Cevap: Kur’an-ı Kerime göre cansız ve canlı her şey yüce Allah tarafından bir ilme, bir plana-kadere, sonsuz kudrete ve belirli kanunlara dayalı olarak yaratılmıştır. Bu konuda Kur’an-ı  kerimde şöyle buyurulmaktadır.

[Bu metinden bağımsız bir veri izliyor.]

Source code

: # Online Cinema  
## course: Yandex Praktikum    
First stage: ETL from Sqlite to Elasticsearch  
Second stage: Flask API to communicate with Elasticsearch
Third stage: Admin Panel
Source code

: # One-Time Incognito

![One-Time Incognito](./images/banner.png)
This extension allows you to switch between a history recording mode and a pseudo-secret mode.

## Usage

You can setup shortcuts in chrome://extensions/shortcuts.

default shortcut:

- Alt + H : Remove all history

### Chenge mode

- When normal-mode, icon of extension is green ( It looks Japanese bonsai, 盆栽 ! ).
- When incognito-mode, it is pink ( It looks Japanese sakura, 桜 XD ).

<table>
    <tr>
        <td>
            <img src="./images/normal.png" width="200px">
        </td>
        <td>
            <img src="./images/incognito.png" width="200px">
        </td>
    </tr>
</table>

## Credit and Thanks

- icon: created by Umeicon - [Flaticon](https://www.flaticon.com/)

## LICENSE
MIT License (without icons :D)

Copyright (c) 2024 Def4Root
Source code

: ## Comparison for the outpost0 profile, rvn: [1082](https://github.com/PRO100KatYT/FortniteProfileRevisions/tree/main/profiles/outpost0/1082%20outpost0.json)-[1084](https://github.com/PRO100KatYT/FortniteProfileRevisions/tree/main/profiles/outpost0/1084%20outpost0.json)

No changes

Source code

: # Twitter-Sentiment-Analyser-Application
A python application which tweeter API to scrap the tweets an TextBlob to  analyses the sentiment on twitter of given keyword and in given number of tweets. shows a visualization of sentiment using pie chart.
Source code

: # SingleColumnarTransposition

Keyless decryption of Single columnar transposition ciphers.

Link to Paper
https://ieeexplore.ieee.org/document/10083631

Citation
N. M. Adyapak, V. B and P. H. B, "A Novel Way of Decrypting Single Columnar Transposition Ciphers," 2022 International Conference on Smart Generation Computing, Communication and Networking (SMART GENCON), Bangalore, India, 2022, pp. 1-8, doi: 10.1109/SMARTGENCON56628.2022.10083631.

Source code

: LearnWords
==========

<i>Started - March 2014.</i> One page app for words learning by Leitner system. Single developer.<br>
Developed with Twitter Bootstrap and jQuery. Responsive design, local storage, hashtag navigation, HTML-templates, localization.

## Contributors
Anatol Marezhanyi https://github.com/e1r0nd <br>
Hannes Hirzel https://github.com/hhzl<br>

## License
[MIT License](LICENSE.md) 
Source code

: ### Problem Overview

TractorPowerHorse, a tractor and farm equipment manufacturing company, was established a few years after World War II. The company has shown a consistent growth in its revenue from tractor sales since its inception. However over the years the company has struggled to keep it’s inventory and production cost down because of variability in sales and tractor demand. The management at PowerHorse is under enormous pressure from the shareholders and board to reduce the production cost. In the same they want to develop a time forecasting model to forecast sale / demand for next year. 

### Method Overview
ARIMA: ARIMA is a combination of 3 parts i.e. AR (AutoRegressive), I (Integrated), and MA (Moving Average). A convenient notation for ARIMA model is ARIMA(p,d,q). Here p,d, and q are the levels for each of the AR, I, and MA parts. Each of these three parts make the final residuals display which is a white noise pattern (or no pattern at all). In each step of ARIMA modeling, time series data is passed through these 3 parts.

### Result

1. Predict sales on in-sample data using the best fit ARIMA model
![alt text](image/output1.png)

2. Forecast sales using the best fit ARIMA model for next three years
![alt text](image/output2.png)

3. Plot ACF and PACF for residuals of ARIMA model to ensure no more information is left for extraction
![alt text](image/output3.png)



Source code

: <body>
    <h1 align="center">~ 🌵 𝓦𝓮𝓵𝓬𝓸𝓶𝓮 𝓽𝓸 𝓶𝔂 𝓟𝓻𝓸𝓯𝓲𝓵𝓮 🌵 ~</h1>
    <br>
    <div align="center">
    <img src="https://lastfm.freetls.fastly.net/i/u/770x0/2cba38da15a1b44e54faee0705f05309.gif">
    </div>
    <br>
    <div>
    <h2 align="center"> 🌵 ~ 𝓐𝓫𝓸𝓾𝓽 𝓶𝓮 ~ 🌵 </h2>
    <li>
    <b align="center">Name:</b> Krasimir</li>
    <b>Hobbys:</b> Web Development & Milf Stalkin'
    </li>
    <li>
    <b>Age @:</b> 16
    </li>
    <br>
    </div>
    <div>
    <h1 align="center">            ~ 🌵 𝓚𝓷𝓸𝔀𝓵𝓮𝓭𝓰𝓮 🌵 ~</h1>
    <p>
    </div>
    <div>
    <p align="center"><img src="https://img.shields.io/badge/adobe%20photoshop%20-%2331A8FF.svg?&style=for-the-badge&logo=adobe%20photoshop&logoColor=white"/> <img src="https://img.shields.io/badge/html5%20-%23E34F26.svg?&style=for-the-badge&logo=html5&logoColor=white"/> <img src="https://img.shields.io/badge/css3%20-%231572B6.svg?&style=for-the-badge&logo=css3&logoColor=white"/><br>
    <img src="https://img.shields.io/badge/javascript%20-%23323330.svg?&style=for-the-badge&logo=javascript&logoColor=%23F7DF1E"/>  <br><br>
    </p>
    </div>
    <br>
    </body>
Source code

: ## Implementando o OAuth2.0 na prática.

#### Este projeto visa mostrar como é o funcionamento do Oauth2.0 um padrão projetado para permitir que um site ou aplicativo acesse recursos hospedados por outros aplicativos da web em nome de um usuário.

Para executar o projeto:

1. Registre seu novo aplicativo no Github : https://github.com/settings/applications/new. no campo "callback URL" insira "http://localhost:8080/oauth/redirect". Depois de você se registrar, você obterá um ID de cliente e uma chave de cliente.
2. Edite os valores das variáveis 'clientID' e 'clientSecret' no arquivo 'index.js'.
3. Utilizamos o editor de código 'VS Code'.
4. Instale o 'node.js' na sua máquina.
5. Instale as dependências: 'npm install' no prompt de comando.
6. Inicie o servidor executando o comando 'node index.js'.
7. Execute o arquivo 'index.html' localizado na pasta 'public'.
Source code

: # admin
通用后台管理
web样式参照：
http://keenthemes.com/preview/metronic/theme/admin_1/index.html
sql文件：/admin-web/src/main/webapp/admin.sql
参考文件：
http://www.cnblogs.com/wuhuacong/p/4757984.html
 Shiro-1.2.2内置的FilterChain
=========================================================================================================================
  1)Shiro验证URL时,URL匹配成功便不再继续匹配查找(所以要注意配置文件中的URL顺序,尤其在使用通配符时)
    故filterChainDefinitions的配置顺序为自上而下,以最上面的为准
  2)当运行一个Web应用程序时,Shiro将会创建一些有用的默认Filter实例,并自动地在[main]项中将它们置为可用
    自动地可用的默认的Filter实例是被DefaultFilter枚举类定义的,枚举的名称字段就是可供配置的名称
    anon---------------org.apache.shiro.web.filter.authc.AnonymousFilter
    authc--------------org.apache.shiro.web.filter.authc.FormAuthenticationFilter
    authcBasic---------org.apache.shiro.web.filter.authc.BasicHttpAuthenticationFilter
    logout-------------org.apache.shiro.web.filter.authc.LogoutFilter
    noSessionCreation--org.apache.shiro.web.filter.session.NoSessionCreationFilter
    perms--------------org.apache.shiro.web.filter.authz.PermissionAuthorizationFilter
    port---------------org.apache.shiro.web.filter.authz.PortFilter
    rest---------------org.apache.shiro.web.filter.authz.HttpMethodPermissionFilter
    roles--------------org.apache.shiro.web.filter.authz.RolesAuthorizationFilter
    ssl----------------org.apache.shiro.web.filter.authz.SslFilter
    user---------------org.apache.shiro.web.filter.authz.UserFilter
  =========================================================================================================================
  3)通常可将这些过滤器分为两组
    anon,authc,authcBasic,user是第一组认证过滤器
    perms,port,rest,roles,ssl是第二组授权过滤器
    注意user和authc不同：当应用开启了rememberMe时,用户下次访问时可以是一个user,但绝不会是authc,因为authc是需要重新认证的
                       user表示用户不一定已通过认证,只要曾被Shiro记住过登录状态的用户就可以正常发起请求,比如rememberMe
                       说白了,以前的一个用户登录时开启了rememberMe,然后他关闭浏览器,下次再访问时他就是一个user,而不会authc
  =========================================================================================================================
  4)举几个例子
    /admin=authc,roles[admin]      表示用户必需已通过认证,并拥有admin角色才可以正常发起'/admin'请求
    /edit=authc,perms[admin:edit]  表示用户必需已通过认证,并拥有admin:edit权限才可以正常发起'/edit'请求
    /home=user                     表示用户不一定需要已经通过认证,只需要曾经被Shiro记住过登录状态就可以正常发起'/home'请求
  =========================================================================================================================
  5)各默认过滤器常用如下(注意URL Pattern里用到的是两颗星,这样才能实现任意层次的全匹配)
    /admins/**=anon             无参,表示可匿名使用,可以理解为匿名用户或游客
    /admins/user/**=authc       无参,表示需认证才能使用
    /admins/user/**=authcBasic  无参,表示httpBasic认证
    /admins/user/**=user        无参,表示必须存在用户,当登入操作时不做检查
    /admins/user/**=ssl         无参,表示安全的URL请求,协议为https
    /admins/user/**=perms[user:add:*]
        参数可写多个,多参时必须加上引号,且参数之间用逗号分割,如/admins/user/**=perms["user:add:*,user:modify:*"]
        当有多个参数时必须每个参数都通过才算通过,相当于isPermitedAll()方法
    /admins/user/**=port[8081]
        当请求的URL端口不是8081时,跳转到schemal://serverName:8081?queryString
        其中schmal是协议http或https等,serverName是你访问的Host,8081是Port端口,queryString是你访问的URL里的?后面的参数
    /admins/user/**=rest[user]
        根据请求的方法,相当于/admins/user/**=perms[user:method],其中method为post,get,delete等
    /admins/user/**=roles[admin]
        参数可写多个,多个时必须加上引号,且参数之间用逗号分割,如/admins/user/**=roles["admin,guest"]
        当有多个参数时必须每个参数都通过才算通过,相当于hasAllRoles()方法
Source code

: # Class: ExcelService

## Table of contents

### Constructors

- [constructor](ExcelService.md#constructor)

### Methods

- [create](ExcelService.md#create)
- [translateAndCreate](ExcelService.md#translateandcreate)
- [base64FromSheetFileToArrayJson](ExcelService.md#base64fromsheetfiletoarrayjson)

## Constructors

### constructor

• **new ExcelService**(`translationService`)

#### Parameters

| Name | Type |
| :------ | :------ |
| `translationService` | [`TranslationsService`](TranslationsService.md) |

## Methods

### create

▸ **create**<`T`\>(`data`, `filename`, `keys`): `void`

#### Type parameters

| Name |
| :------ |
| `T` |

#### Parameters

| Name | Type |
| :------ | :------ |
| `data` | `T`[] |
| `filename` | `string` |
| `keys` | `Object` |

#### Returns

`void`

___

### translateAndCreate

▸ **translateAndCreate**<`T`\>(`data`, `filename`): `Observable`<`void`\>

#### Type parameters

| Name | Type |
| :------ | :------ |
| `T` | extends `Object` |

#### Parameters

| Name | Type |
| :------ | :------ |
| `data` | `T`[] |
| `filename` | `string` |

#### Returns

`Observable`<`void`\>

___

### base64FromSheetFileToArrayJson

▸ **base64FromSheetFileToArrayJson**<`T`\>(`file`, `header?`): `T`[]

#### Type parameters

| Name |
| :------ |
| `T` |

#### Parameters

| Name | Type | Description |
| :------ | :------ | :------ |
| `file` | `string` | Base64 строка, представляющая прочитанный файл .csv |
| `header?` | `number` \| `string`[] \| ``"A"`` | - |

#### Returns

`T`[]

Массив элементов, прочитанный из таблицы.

اَللّٰهُ خَالِقُ كُلِّ شَيْءٍۘ وَهُوَ عَلٰى كُلِّ شَيْءٍ وَك۪يلٌ

“Allah her şeyin yaratıcısıdır. O her şey üzerinde; görüp gözetici ve mutlak hüküm sahibidir.”  Zumer suresi, 62.Ayet Meali

ilmi tespitlere göre, tüm cansız ve canlı maddi vücutlar, atomlardan teşekkül etmiş olup, bu teşekkülat olurken, yani vücutlar inşa olurken; atomların bir birlerine tutunmaları-bağlanmaları dört farklı biçimde (ionik, metalik, kovelent, vandelvals) olmaktadır ki, ionik ve metalik bağ ile cansız (inorganik) varlıklar, kovelent ve vandelvajs bağı ile de canlı (organik) varlıklar oluşmaktadır.  Cansız ve canlı varlıklar arasındaki temel inşa farklılığı budur.  Ancak cansız ve canlıları birbirinden ayıran en temel özellik, canlılarda; cansızlarda olmayan başta şuur olmak üzere kollektif fonksiyonları haiz, adeta sunucuyla (yaratıcı kudretle) devamlı iletişim halinde çevrimiçi ve çevrimdışı işleyen bir ruhi etkinliğin (program yazılımı) var olmasıdır. Cansızlarda ise bu etkinliğe muadil olarak belirli şartların oluşmasına göre (tabiat kanunları muvacenesinde) otomatik ortaya çıkan itim, çekim kuvveti gibi kuvvetlerin (tabiat kuvvetleri) olmasıdır. Ki bu kuvvetlerin sebeb oldukları birleşme, ayrışma v.d fiil ve eylemlerin-hareketlerin, şuurlu olduğu söylenemez. Yani yaratıcı kudret tarafından hususen kendilerine verilmiş bir zeka ve duygu mahsulü etkinlik olduğu söylenemez.  Gerçek o ki, bazı varlıklar zeka ve duyguyu haiz iken, bazılarında böyle bir etkinlik bulunmamaktadır. İşte bu etkinliğe şuurlu olmak denilmekte, bu şuur haline de ruh denilmektedir Bu hal, İnsanlarda çevrim dışı ve çevrimiçi şuurlu hareket ve davranışlar olarak tezahür etmekte, diğer canlılarda çevrim içi hareket olarak tezahür etmektedir.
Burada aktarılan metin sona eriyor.